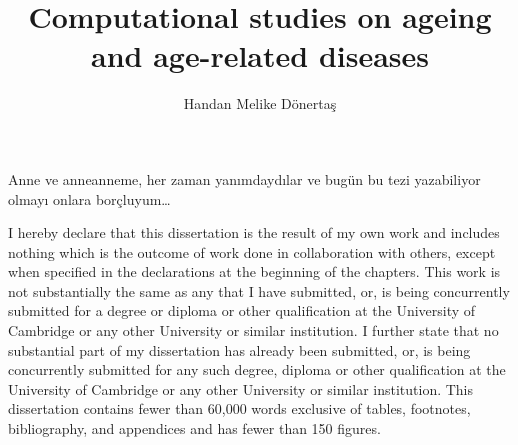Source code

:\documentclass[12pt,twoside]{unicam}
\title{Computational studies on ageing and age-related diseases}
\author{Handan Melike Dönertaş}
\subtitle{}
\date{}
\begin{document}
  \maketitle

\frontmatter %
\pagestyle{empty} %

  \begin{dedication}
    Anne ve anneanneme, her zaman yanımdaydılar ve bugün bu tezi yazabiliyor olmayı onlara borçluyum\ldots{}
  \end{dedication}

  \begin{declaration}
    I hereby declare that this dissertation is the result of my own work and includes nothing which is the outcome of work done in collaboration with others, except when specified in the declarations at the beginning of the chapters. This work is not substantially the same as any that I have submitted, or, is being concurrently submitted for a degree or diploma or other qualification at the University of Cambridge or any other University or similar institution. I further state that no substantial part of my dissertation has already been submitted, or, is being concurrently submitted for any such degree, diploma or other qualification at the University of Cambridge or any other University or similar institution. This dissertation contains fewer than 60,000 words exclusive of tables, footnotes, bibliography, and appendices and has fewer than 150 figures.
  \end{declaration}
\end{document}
-------------------------
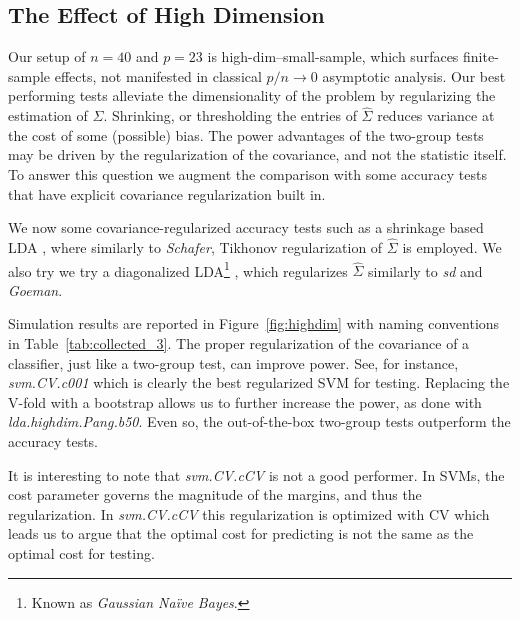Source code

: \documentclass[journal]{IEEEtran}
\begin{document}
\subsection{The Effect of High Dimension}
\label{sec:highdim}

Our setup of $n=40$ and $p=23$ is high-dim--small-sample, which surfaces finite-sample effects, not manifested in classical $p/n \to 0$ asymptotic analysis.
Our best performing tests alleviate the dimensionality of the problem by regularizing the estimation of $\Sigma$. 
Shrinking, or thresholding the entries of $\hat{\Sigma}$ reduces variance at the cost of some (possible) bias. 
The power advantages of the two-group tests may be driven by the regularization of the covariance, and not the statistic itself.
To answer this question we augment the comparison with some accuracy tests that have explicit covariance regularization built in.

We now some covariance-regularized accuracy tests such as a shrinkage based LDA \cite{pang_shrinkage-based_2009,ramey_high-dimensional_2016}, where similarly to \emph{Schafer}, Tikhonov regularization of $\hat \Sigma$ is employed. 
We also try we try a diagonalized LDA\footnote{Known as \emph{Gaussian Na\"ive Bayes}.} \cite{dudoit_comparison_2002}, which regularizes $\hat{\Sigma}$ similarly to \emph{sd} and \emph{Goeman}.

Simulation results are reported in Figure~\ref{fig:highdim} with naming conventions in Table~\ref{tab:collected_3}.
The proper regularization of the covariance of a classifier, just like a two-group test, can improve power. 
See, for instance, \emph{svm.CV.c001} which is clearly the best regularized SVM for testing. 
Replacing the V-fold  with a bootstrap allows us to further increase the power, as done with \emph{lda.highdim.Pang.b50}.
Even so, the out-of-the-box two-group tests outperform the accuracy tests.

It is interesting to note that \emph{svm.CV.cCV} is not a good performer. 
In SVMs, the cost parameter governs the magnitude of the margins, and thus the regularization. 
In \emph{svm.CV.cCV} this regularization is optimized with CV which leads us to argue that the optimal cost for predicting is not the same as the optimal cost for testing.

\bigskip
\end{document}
-------------------------
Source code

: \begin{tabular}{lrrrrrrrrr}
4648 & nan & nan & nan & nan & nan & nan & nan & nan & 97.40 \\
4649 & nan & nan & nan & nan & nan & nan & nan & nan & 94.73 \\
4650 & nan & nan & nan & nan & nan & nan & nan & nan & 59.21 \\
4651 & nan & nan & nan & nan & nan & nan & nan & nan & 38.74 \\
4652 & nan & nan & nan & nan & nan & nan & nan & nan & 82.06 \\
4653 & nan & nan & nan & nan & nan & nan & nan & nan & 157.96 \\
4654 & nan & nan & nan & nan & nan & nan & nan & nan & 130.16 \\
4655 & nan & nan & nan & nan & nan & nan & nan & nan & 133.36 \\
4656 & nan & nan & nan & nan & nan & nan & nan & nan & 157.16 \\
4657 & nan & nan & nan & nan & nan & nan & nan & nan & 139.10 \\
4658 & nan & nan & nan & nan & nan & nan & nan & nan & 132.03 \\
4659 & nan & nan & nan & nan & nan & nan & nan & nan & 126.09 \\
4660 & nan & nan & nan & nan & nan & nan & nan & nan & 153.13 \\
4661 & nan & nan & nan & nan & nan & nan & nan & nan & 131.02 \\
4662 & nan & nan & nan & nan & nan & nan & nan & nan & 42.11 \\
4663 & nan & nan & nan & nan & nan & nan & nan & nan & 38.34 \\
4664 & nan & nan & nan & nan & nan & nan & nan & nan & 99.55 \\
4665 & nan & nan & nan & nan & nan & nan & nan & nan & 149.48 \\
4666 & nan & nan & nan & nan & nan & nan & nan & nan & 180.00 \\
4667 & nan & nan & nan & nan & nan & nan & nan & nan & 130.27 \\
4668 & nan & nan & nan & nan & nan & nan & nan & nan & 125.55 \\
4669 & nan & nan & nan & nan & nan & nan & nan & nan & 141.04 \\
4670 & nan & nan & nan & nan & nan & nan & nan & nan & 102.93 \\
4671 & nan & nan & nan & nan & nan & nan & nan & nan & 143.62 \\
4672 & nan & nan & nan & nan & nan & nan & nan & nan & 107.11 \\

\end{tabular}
-------------------------
ASSIGNMENT: The lines above that hold the string "testing" are to be located and copied.

SOLUTION FOR THIS PROBLEM:
See, for instance, \emph{svm.CV.c001} which is clearly the best regularized SVM for testing. 
In \emph{svm.CV.cCV} this regularization is optimized with CV which leads us to argue that the optimal cost for predicting is not the same as the optimal cost for testing.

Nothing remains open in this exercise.